Find­ing ‘real’ rap­pers in China will re­quire some cre­ativ­ity

Global Times – Metro Shanghai - - FRONT PAGE - By Sun Jing

Re­cently, The Rap of China, a rap con­test show aired on China’s stream­ing plat­form, wit­nessed the thrilling mo­ment when the mys­te­ri­ous con­tes­tant “you-know-who” took off his golden mask and re­vealed his identity as Au-ye­ung Jin (also known as MC Jin), a leg­endary Amer­i­can-born Chi­nese rap­per with world­wide fame. The show broad­casts rap, a niche genre of sub­cul­ture, to Chi­nese au­di­ence.

Rap­ping, along with DJing, break danc­ing and graf­fiti have been re­garded as cru­cial el­e­ments of hip-hop, a mu­si­cal style orig­i­nated from AfricanAmer­i­can down­town cul­ture in the US in the 1970s.

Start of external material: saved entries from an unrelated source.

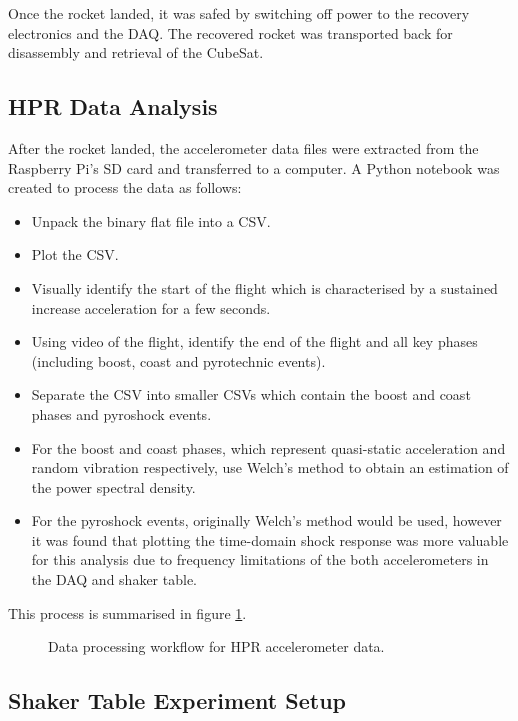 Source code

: \documentclass{report}
\begin{document}
Once the rocket landed, it was safed by switching off power to the recovery electronics and the DAQ. The recovered rocket was transported back for disassembly and retrieval of the CubeSat.

\subsection{HPR Data Analysis}

After the rocket landed, the accelerometer data files were extracted from the Raspberry Pi's SD card and transferred to a computer. A Python notebook was created to process the data as follows:

\begin{itemize}
  \item Unpack the binary flat file into a CSV.
  \item Plot the CSV.
  \item Visually identify the start of the flight which is characterised by a sustained increase acceleration for a few seconds.
  \item Using video of the flight, identify the end of the flight and all key phases (including boost, coast and pyrotechnic events).
  \item Separate the CSV into smaller CSVs which contain the boost and coast phases and pyroshock events.
  \item For the boost and coast phases, which represent quasi-static acceleration and random vibration respectively, use Welch's method to obtain an estimation of the power spectral density.
  \item For the pyroshock events, originally Welch's method would be used, however it was found that plotting the time-domain shock response was more valuable for this analysis due to frequency limitations of the both accelerometers in the DAQ and shaker table.
\end{itemize}

This process is summarised in figure \ref{fig:hpr-data-processing}.

\begin{figure}[H]
  \centering
  
  \caption{Data processing workflow for HPR accelerometer data.}
  \label{fig:hpr-data-processing}
\end{figure}

\subsection{Shaker Table Experiment Setup}
\end{document}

Long be­fore the hey­days of hip-hop, how­ever, rap can be traced back to the Gri­ots of West African cul­ture, a group of sto­ry­tellers and singers who not only mem­o­rized tra­di­tional lyrics to in­herit their lo­cal cul­tures, but also im­pro­vised new songs for so­cial events. Cen­turies later, rap­ping, en­coded into the street cul­ture by its mod­ern grass-root suc­ces­sors, has been trans­formed into rhyth­mic speech per­for­mance in var­i­ous ver­nac­u­lars, ex­press­ing reflections on the world.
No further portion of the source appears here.